I want to change this, I want to inspire young people, I want them to be able to easily obtain information that was difficult for me to find - to make it simply easier for them. My dream is that craftsmen would create such a vibrant community that they would willingly exchange ideas, support each other and show the world what they do.
PK: So you are open to passing on your knowledge to young people?
Absolutely. If I have the opportunity, I'm happy to help - there was one girl who was creating her own project and had no place to finish it, and we agreed that she would work with us on this project in my studio. Later, she sometimes came and showed me some other projects and I was always happy to advise and try to help if she had any questions. I know from my own experience that sometimes you don't know how to solve a problem and knowing that you can ask someone about it is very helpful.
If someone wants to ask something, needs some advice or information, they can just contact me. I'm very open to it and happy to help. At the moment, unfortunately, I cannot accept anyone permanently into my space, but as soon as I have the opportunity, I will also invite you here.

PK: Do you have any advice for young creators?
I have one piece of advice: Do, do, do. You have to act, fulfill yourself, do what you feel and not worry about the opinions of others.

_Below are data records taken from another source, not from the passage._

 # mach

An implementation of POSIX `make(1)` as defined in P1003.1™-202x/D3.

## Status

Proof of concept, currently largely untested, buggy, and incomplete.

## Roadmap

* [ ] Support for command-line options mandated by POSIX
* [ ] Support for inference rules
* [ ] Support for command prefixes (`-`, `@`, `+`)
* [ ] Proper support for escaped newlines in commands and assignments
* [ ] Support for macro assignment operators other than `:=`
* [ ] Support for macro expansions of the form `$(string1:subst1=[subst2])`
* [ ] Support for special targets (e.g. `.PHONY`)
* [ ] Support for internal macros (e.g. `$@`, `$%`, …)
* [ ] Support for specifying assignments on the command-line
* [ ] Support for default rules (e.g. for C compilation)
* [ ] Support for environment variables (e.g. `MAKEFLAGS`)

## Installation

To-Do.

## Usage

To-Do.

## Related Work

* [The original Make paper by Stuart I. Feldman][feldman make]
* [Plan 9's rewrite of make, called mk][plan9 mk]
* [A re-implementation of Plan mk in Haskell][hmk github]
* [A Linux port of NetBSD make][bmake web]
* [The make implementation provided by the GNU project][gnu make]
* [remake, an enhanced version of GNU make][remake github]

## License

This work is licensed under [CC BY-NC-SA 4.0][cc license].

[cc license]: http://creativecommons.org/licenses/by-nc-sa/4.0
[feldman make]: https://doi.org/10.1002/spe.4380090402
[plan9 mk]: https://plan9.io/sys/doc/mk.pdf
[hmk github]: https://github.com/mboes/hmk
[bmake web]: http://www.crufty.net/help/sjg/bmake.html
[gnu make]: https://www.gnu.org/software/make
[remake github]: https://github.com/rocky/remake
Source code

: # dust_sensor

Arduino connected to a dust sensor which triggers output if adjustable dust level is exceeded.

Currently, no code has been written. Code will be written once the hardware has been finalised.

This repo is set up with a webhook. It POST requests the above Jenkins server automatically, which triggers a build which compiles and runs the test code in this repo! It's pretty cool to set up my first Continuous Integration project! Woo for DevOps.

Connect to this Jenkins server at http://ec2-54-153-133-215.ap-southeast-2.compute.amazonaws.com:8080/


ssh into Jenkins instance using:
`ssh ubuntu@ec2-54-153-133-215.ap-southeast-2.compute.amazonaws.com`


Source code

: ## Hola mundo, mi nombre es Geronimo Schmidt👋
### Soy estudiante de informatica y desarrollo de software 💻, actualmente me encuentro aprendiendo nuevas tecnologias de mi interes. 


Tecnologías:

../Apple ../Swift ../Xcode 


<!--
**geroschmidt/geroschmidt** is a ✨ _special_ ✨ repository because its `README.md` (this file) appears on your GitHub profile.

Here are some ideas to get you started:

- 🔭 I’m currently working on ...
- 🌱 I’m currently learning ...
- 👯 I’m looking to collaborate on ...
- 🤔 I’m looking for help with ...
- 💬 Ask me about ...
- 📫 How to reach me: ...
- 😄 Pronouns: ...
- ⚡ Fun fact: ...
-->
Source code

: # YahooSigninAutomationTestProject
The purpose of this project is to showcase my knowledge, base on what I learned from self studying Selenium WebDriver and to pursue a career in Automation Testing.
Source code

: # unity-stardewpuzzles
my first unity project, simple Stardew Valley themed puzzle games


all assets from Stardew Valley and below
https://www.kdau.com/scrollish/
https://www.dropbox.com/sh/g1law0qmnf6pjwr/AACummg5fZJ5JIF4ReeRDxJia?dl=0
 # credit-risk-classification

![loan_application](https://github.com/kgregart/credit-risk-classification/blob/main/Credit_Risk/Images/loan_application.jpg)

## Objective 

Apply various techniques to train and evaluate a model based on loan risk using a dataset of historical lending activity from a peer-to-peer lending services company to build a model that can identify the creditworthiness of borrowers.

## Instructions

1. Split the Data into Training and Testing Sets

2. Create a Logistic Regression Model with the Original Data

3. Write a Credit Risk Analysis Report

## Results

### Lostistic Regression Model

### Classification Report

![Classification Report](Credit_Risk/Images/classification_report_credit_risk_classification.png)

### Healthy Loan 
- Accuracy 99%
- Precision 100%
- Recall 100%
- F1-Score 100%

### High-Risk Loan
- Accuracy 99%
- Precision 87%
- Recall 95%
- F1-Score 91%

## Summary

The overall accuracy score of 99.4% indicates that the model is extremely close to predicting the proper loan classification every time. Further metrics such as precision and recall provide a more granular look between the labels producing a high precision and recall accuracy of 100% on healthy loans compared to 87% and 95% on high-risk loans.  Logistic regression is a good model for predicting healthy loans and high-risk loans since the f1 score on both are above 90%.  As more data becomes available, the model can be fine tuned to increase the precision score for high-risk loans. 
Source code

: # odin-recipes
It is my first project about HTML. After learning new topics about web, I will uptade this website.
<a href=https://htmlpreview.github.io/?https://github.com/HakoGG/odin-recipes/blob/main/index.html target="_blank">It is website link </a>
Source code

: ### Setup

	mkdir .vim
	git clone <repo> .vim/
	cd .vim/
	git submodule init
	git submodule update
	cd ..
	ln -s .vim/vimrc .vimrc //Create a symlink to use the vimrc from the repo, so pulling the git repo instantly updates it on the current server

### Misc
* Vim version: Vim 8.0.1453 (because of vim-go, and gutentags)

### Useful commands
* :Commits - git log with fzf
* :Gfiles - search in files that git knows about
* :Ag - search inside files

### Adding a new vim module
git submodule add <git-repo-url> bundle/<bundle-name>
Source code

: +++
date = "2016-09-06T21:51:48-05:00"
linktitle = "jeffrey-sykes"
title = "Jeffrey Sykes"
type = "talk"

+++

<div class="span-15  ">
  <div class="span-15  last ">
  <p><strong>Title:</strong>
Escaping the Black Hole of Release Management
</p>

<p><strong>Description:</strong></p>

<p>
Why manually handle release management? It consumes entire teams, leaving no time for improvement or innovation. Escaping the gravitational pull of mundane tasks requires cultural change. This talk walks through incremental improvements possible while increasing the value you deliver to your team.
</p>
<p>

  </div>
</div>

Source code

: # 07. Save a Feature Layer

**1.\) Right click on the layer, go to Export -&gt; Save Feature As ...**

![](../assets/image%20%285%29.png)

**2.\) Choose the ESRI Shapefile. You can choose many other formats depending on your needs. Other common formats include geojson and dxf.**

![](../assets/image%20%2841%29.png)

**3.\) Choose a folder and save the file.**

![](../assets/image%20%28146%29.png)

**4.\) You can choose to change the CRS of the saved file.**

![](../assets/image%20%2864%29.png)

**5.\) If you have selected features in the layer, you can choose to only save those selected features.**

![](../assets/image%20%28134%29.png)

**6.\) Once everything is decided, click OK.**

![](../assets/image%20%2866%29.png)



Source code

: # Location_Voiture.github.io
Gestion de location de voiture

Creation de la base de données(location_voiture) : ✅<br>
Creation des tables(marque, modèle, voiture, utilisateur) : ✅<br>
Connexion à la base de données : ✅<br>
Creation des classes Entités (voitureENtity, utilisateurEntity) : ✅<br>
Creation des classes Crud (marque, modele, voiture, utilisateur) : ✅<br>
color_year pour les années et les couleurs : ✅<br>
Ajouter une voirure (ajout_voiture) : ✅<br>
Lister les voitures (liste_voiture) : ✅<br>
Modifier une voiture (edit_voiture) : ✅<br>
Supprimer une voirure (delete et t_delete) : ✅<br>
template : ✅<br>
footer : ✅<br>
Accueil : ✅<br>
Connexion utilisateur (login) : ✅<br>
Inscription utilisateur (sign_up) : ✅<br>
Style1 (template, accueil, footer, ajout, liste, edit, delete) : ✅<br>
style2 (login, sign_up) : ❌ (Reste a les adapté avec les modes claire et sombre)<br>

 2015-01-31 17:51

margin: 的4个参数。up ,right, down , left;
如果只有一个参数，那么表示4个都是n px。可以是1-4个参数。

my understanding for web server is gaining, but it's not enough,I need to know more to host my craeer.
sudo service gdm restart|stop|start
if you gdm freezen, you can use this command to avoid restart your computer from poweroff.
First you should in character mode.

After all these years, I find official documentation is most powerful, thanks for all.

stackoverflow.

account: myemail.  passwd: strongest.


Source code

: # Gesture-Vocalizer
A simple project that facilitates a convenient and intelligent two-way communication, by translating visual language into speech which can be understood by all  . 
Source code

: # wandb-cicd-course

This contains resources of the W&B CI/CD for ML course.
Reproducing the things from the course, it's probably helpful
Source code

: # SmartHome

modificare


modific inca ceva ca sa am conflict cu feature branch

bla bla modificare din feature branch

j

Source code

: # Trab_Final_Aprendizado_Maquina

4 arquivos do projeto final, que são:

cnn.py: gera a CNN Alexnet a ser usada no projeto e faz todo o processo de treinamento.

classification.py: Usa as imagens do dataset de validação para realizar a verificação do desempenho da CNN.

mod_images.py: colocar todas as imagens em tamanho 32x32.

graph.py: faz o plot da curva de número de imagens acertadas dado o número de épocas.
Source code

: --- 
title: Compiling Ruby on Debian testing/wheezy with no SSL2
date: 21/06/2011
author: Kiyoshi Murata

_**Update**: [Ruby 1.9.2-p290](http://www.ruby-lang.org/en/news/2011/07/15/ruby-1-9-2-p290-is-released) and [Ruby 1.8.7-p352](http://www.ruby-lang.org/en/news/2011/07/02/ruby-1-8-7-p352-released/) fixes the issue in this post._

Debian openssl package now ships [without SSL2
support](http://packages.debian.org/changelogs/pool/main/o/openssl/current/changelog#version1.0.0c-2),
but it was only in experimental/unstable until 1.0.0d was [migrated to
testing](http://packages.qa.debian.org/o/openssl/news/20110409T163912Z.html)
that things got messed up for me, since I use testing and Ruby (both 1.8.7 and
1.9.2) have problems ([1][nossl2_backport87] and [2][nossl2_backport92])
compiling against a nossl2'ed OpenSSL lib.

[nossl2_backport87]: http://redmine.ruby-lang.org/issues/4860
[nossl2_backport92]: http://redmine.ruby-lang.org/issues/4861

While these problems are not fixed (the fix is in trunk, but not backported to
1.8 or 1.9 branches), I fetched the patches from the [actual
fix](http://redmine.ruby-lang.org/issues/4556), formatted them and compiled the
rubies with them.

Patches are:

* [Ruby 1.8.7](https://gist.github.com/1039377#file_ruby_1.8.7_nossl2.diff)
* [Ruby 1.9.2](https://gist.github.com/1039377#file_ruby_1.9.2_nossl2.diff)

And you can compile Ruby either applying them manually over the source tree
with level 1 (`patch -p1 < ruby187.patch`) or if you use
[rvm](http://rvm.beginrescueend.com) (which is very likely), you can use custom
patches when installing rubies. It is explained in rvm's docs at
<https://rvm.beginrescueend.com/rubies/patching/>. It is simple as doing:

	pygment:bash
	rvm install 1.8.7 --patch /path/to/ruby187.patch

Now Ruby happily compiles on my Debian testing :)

Creating your own products is a constant process, years of acquiring and honing skills. The longer we endure this process, the better and more interesting the results will be, so it is worth not giving up.
PK: What guides you in your work, do you have any motto?
“Always do what you would do for yourself” – this is what my masters taught me and this is what I always follow in my work. I believe that if I am satisfied with the end result, the customer will also like the product and the customer will be satisfied.
PK: Why is it worth choosing craft products?
It is always worth choosing handcrafted products from small local workshops. Thanks to this, we can support these creators and their development, but also contribute to the creation of beautiful and unique products, produced in small quantities, in a small area of a given country.